───── Data to use ─────

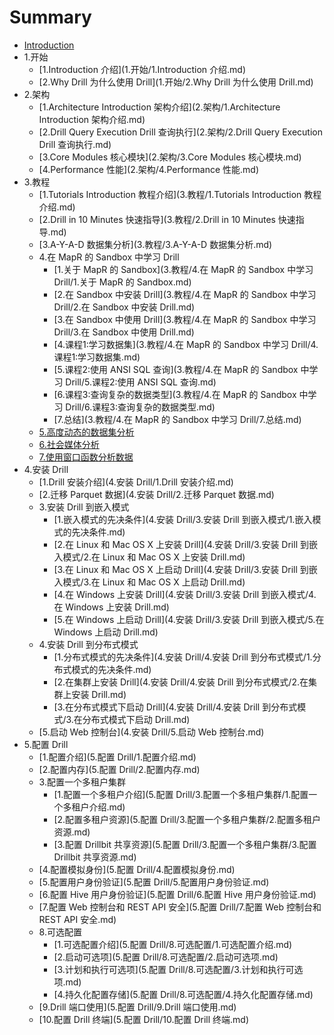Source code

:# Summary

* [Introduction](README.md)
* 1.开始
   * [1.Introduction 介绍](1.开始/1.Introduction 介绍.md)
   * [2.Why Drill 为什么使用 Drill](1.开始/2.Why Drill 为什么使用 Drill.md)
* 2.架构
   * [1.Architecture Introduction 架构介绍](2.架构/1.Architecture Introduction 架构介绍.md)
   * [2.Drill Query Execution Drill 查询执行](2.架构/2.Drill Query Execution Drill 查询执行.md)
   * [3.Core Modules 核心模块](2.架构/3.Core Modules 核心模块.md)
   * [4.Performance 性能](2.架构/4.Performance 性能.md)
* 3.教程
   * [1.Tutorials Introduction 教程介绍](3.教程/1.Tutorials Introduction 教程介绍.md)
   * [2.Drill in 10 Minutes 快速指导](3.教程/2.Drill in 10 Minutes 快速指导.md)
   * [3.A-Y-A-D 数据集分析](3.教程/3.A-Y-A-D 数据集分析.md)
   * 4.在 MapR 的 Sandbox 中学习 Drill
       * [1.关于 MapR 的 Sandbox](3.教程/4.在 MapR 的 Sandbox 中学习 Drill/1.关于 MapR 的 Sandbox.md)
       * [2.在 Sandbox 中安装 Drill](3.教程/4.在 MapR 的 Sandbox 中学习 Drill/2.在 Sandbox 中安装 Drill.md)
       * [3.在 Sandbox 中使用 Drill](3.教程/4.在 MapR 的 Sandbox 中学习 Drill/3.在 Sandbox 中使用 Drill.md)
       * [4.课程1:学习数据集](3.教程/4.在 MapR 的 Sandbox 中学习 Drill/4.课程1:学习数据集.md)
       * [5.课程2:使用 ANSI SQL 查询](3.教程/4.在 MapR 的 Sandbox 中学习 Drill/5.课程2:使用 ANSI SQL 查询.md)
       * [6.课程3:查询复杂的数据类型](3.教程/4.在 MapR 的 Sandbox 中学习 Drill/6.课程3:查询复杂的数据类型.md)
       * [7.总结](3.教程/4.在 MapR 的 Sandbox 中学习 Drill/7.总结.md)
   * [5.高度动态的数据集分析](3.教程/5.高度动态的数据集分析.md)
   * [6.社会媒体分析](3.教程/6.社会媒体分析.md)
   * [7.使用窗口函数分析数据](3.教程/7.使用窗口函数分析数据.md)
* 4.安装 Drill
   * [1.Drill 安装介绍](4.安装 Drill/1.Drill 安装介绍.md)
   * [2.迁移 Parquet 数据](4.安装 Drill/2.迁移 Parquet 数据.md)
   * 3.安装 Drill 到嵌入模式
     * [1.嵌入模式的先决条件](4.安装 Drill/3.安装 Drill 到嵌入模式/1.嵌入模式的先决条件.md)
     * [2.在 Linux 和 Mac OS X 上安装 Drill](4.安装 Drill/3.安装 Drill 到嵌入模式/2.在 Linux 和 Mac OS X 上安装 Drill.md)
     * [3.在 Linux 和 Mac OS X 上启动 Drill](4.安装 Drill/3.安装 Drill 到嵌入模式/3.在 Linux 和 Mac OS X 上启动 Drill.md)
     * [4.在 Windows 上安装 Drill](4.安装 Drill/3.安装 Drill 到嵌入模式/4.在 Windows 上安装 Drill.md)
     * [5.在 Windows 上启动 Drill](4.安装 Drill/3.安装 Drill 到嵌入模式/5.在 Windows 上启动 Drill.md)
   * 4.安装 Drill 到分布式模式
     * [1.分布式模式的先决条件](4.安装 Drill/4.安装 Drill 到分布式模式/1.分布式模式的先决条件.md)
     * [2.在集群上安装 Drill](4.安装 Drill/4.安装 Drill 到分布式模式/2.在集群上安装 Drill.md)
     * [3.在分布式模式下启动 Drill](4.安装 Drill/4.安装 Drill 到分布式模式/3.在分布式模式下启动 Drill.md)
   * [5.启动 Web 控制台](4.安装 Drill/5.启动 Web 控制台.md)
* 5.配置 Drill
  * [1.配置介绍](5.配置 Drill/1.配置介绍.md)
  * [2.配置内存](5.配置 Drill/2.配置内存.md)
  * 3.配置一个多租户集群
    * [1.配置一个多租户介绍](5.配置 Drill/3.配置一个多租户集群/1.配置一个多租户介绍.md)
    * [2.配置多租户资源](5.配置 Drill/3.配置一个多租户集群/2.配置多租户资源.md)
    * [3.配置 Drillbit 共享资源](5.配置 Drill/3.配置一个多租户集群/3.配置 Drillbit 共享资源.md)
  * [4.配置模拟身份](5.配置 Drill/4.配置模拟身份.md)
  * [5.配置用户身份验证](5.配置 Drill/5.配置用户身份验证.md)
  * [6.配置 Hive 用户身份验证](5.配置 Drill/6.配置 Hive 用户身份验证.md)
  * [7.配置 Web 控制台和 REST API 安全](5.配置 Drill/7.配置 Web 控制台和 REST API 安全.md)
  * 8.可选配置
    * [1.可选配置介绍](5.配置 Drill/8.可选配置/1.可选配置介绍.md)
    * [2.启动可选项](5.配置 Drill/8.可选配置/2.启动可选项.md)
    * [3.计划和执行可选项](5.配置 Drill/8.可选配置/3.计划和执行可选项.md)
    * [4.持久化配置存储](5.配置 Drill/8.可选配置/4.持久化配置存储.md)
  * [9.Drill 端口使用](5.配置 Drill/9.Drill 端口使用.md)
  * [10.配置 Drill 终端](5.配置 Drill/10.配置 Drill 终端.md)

─────

■ Exercise description: Any picture found in the records stays out, while everything else is copied exactly.

■ Response to the exercise:
Source code

:# Summary

* [Introduction](README.md)
* 1.开始
   * [1.Introduction 介绍](1.开始/1.Introduction 介绍.md)
   * [2.Why Drill 为什么使用 Drill](1.开始/2.Why Drill 为什么使用 Drill.md)
* 2.架构
   * [1.Architecture Introduction 架构介绍](2.架构/1.Architecture Introduction 架构介绍.md)
   * [2.Drill Query Execution Drill 查询执行](2.架构/2.Drill Query Execution Drill 查询执行.md)
   * [3.Core Modules 核心模块](2.架构/3.Core Modules 核心模块.md)
   * [4.Performance 性能](2.架构/4.Performance 性能.md)
* 3.教程
   * [1.Tutorials Introduction 教程介绍](3.教程/1.Tutorials Introduction 教程介绍.md)
   * [2.Drill in 10 Minutes 快速指导](3.教程/2.Drill in 10 Minutes 快速指导.md)
   * [3.A-Y-A-D 数据集分析](3.教程/3.A-Y-A-D 数据集分析.md)
   * 4.在 MapR 的 Sandbox 中学习 Drill
       * [1.关于 MapR 的 Sandbox](3.教程/4.在 MapR 的 Sandbox 中学习 Drill/1.关于 MapR 的 Sandbox.md)
       * [2.在 Sandbox 中安装 Drill](3.教程/4.在 MapR 的 Sandbox 中学习 Drill/2.在 Sandbox 中安装 Drill.md)
       * [3.在 Sandbox 中使用 Drill](3.教程/4.在 MapR 的 Sandbox 中学习 Drill/3.在 Sandbox 中使用 Drill.md)
       * [4.课程1:学习数据集](3.教程/4.在 MapR 的 Sandbox 中学习 Drill/4.课程1:学习数据集.md)
       * [5.课程2:使用 ANSI SQL 查询](3.教程/4.在 MapR 的 Sandbox 中学习 Drill/5.课程2:使用 ANSI SQL 查询.md)
       * [6.课程3:查询复杂的数据类型](3.教程/4.在 MapR 的 Sandbox 中学习 Drill/6.课程3:查询复杂的数据类型.md)
       * [7.总结](3.教程/4.在 MapR 的 Sandbox 中学习 Drill/7.总结.md)
   * [5.高度动态的数据集分析](3.教程/5.高度动态的数据集分析.md)
   * [6.社会媒体分析](3.教程/6.社会媒体分析.md)
   * [7.使用窗口函数分析数据](3.教程/7.使用窗口函数分析数据.md)
* 4.安装 Drill
   * [1.Drill 安装介绍](4.安装 Drill/1.Drill 安装介绍.md)
   * [2.迁移 Parquet 数据](4.安装 Drill/2.迁移 Parquet 数据.md)
   * 3.安装 Drill 到嵌入模式
     * [1.嵌入模式的先决条件](4.安装 Drill/3.安装 Drill 到嵌入模式/1.嵌入模式的先决条件.md)
     * [2.在 Linux 和 Mac OS X 上安装 Drill](4.安装 Drill/3.安装 Drill 到嵌入模式/2.在 Linux 和 Mac OS X 上安装 Drill.md)
     * [3.在 Linux 和 Mac OS X 上启动 Drill](4.安装 Drill/3.安装 Drill 到嵌入模式/3.在 Linux 和 Mac OS X 上启动 Drill.md)
     * [4.在 Windows 上安装 Drill](4.安装 Drill/3.安装 Drill 到嵌入模式/4.在 Windows 上安装 Drill.md)
     * [5.在 Windows 上启动 Drill](4.安装 Drill/3.安装 Drill 到嵌入模式/5.在 Windows 上启动 Drill.md)
   * 4.安装 Drill 到分布式模式
     * [1.分布式模式的先决条件](4.安装 Drill/4.安装 Drill 到分布式模式/1.分布式模式的先决条件.md)
     * [2.在集群上安装 Drill](4.安装 Drill/4.安装 Drill 到分布式模式/2.在集群上安装 Drill.md)
     * [3.在分布式模式下启动 Drill](4.安装 Drill/4.安装 Drill 到分布式模式/3.在分布式模式下启动 Drill.md)
   * [5.启动 Web 控制台](4.安装 Drill/5.启动 Web 控制台.md)
* 5.配置 Drill
  * [1.配置介绍](5.配置 Drill/1.配置介绍.md)
  * [2.配置内存](5.配置 Drill/2.配置内存.md)
  * 3.配置一个多租户集群
    * [1.配置一个多租户介绍](5.配置 Drill/3.配置一个多租户集群/1.配置一个多租户介绍.md)
    * [2.配置多租户资源](5.配置 Drill/3.配置一个多租户集群/2.配置多租户资源.md)
    * [3.配置 Drillbit 共享资源](5.配置 Drill/3.配置一个多租户集群/3.配置 Drillbit 共享资源.md)
  * [4.配置模拟身份](5.配置 Drill/4.配置模拟身份.md)
  * [5.配置用户身份验证](5.配置 Drill/5.配置用户身份验证.md)
  * [6.配置 Hive 用户身份验证](5.配置 Drill/6.配置 Hive 用户身份验证.md)
  * [7.配置 Web 控制台和 REST API 安全](5.配置 Drill/7.配置 Web 控制台和 REST API 安全.md)
  * 8.可选配置
    * [1.可选配置介绍](5.配置 Drill/8.可选配置/1.可选配置介绍.md)
    * [2.启动可选项](5.配置 Drill/8.可选配置/2.启动可选项.md)
    * [3.计划和执行可选项](5.配置 Drill/8.可选配置/3.计划和执行可选项.md)
    * [4.持久化配置存储](5.配置 Drill/8.可选配置/4.持久化配置存储.md)
  * [9.Drill 端口使用](5.配置 Drill/9.Drill 端口使用.md)
  * [10.配置 Drill 终端](5.配置 Drill/10.配置 Drill 终端.md)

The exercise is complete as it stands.